WORK ITEM: Write out, word for word, only the lines from the one with "결국 일을 하면서 얻은" to the end of the data below.

[LISTED RECORDS Boundary: Start]

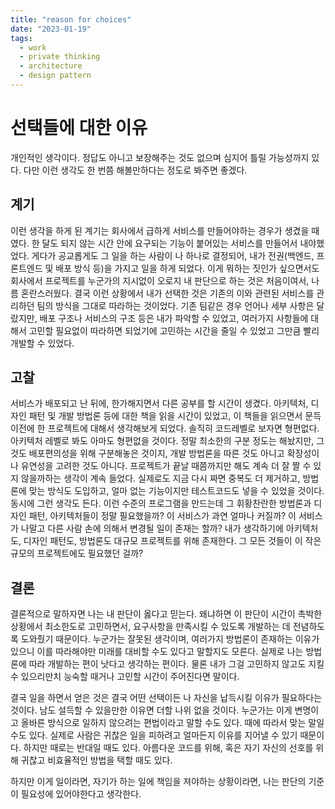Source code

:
 ```yaml
---
title: "reason for choices"
date: "2023-01-19"
tags:
  - work
  - private thinking
  - architecture
  - design pattern
---
```


# 선택들에 대한 이유

개인적인 생각이다.
정답도 아니고 보장해주는 것도 없으며 심지어 틀릴 가능성까지 있다.
다만 이런 생각도 한 번쯤 해볼만하다는 정도로 봐주면 좋겠다.

## 계기

이런 생각을 하게 된 계기는 회사에서 급하게 서비스를 만들어야하는 경우가 생겼을 때였다.
한 달도 되지 않는 시간 안에 요구되는 기능이 붙어있는 서비스를 만들어서 내야했었다.
게다가 공교롭게도 그 일을 하는 사람이 나 하나로 결정되어,
내가 전권(백엔드, 프론트엔드 및 배포 방식 등)을 가지고 일을 하게 되었다.
이게 뭐하는 짓인가 싶으면서도 회사에서 프로젝트를 누군가의 지시없이 오로지 내 판단으로 하는 것은 처음이여서,
나름 혼란스러웠다.
결국 이런 상황에서 내가 선택한 것은 기존의 이와 관련된 서비스를 관리하던 팀의 방식을 그대로 따라하는 것이었다.
기존 팀같은 경우 언어나 세부 사항은 달랐지만, 배포 구조나 서비스의 구조 등은 내가 파악할 수 있었고,
여러가지 사항들에 대해서 고민할 필요없이 따라하면 되었기에 고민하는 시간을 줄일 수 있었고 그만큼 빨리 개발할 수 있었다.

## 고찰

서비스가 배포되고 난 뒤에, 한가해지면서 다른 공부를 할 시간이 생겼다.
아키텍처, 디자인 패턴 및 개발 방법론 등에 대한 책을 읽을 시간이 있었고,
이 책들을 읽으면서 문득 이전에 한 프로젝트에 대해서 생각해보게 되었다.
솔직히 코드레벨로 보자면 형편없다.
아키텍처 레벨로 봐도 아마도 형편없을 것이다.
정말 최소한의 구분 정도는 해놨지만, 그것도 배포편의성을 위해 구분해놓은 것이지,
개발 방법론을 따른 것도 아니고 확장성이나 유연성을 고려한 것도 아니다.
프로젝트가 끝날 때쯤까지만 해도 계속 더 잘 짤 수 있지 않을까하는 생각이 계속 들었다.
실제로도 지금 다시 짜면 중복도 더 제거하고, 방법론에 맞는 방식도 도입하고, 얼마 없는 기능이지만 테스트코드도 넣을 수 있었을 것이다.
동시에 그런 생각도 든다.
이런 수준의 프로그램을 만드는데 그 휘황찬란한 방법론과 디자인 패턴, 아키텍처들이 정말 필요했을까?
이 서비스가 과연 얼마나 커질까? 이 서비스가 나말고 다른 사람 손에 의해서 변경될 일이 존재는 할까?
내가 생각하기에 아키텍처도, 디자인 패턴도, 방법론도 대규모 프로젝트를 위해 존재한다.
그 모든 것들이 이 작은 규모의 프로젝트에도 필요했던 걸까?

## 결론

결론적으로 말하자면 나는 내 판단이 옳다고 믿는다.
왜냐하면 이 판단이 시간이 촉박한 상황에서 최소한도로 고민하면서, 요구사항을 만족시킬 수 있도록 개발하는 데 전념하도록 도와줬기 때문이다.
누군가는 잘못된 생각이며, 여러가지 방법론이 존재하는 이유가 있으니 이를 따라해야만 미래를 대비할 수도 있다고 말할지도 모른다.
실제로 나는 방법론에 따라 개발하는 편이 낫다고 생각하는 편이다.
물론 내가 그걸 고민하지 않고도 지킬 수 있으리만치 능숙할 때거나 고민할 시간이 주어진다면 말이다.

결국 일을 하면서 얻은 것은 결국 어떤 선택이든 나 자신을 납득시킬 이유가 필요하다는 것이다.
남도 설득할 수 있을만한 이유면 더할 나위 없을 것이다.
누군가는 이게 변명이고 올바른 방식으로 일하지 않으려는 편법이라고 말할 수도 있다.
때에 따라서 맞는 말일 수도 있다.
실제로 사람은 귀찮은 일을 피하려고 얼마든지 이유를 지어낼 수 있기 때문이다.
하지만 때로는 반대일 때도 있다.
아름다운 코드를 위해, 혹은 자기 자신의 선호를 위해 귀찮고 비효율적인 방법을 택할 때도 있다.

하지만 이게 일이라면, 자기가 하는 일에 책임을 져야하는 상황이라면,
나는 판단의 기준이 필요성에 있어야한다고 생각한다.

[LISTED RECORDS Boundary: End]

TASK SOLUTION:
결국 일을 하면서 얻은 것은 결국 어떤 선택이든 나 자신을 납득시킬 이유가 필요하다는 것이다.
남도 설득할 수 있을만한 이유면 더할 나위 없을 것이다.
누군가는 이게 변명이고 올바른 방식으로 일하지 않으려는 편법이라고 말할 수도 있다.
때에 따라서 맞는 말일 수도 있다.
실제로 사람은 귀찮은 일을 피하려고 얼마든지 이유를 지어낼 수 있기 때문이다.
하지만 때로는 반대일 때도 있다.
아름다운 코드를 위해, 혹은 자기 자신의 선호를 위해 귀찮고 비효율적인 방법을 택할 때도 있다.

하지만 이게 일이라면, 자기가 하는 일에 책임을 져야하는 상황이라면,
나는 판단의 기준이 필요성에 있어야한다고 생각한다.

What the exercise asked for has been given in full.